INSTRUCTIONS FOR THE TASK:
Copy all lines holding the word "textbf" from the entries.

Items from a data source
┌────────

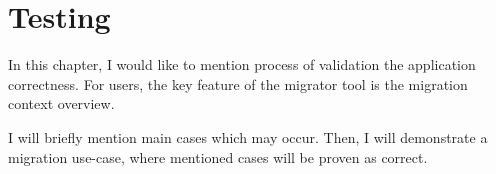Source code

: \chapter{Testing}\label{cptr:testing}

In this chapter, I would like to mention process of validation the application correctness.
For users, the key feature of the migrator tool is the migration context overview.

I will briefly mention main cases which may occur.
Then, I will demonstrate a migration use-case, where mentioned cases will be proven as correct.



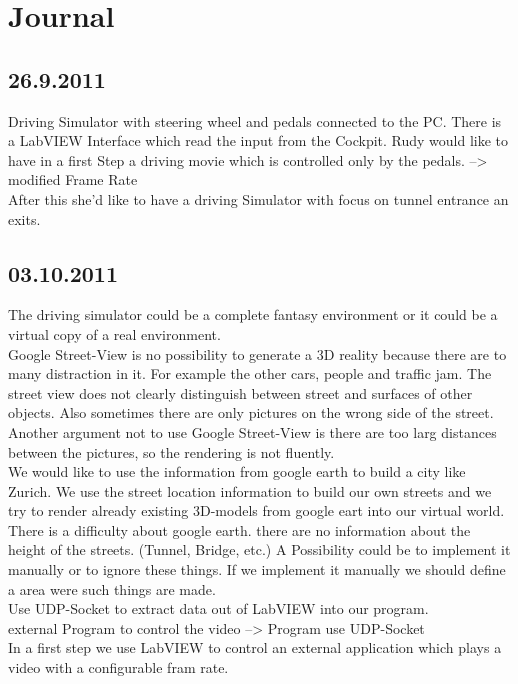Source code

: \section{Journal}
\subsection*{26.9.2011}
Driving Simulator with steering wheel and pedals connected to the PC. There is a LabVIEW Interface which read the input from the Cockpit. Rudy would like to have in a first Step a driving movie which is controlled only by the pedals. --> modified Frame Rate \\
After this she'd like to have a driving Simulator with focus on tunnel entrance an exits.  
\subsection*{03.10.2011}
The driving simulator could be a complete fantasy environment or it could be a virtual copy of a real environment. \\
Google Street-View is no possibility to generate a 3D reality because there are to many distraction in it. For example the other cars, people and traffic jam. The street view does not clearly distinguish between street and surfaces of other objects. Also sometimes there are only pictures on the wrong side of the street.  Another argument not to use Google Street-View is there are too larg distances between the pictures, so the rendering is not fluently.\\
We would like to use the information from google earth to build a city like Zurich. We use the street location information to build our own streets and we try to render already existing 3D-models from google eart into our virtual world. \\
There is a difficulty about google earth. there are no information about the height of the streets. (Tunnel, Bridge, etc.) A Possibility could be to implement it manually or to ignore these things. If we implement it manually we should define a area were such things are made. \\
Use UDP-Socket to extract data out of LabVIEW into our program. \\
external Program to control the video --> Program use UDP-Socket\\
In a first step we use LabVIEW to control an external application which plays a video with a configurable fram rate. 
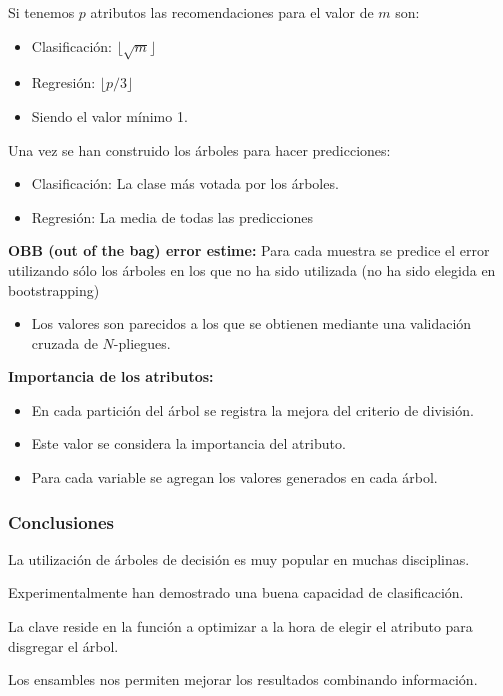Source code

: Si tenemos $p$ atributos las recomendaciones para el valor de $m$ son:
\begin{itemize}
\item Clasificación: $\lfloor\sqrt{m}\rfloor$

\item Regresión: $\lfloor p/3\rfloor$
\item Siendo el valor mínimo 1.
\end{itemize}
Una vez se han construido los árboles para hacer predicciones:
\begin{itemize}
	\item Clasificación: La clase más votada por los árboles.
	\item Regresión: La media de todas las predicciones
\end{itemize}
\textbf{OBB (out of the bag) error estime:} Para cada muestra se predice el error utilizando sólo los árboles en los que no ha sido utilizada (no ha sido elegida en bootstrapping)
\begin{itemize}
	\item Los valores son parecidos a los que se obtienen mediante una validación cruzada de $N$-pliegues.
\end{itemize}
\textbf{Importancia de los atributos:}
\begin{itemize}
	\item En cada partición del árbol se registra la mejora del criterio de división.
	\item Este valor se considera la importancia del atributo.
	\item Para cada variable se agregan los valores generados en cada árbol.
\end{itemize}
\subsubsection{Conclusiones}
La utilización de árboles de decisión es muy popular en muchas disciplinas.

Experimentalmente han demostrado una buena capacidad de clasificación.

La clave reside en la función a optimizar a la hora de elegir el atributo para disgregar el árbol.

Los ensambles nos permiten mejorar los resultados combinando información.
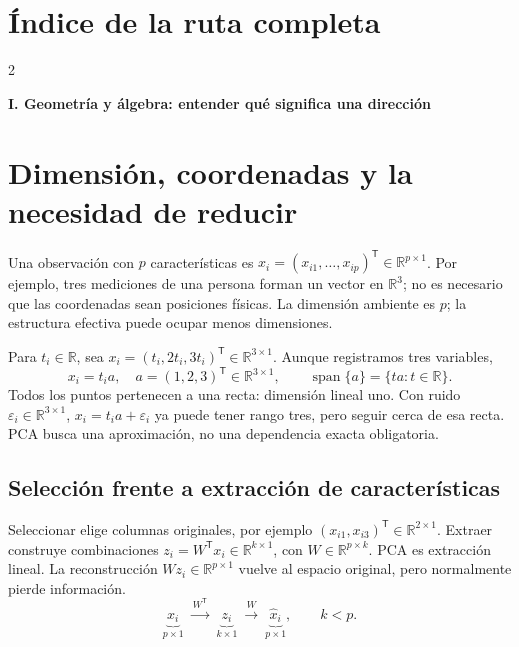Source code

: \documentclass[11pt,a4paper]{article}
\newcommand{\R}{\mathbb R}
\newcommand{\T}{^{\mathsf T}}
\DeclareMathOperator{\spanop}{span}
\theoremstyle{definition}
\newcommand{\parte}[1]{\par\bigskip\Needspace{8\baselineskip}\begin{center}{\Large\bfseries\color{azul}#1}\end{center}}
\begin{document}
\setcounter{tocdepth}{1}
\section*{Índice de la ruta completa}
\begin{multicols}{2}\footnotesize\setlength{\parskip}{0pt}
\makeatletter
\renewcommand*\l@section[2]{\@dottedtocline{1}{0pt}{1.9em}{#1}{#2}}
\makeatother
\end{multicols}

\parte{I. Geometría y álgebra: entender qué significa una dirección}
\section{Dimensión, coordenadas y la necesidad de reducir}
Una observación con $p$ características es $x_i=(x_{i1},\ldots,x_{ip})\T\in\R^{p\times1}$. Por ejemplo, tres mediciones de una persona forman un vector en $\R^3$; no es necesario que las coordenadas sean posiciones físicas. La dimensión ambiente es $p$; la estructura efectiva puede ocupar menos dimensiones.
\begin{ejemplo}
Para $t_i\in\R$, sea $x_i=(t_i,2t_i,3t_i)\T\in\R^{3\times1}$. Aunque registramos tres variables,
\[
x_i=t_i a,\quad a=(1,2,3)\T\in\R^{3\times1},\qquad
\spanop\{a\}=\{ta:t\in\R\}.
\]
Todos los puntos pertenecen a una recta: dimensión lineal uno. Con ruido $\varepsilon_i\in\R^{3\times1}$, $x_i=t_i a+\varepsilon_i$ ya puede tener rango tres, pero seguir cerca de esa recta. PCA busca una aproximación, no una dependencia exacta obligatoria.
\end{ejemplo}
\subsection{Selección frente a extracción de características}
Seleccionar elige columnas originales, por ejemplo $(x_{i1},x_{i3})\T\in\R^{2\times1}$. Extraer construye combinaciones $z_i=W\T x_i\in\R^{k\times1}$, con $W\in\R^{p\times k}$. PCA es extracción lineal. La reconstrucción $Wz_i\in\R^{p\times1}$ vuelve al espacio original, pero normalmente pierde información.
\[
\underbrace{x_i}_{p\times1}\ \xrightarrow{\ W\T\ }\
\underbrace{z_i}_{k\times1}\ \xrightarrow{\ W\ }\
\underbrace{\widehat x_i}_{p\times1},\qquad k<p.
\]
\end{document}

└────────

RESULT FOR THIS TASK:
\textbf{OBB (out of the bag) error estime:} Para cada muestra se predice el error utilizando sólo los árboles en los que no ha sido utilizada (no ha sido elegida en bootstrapping)
\textbf{Importancia de los atributos:}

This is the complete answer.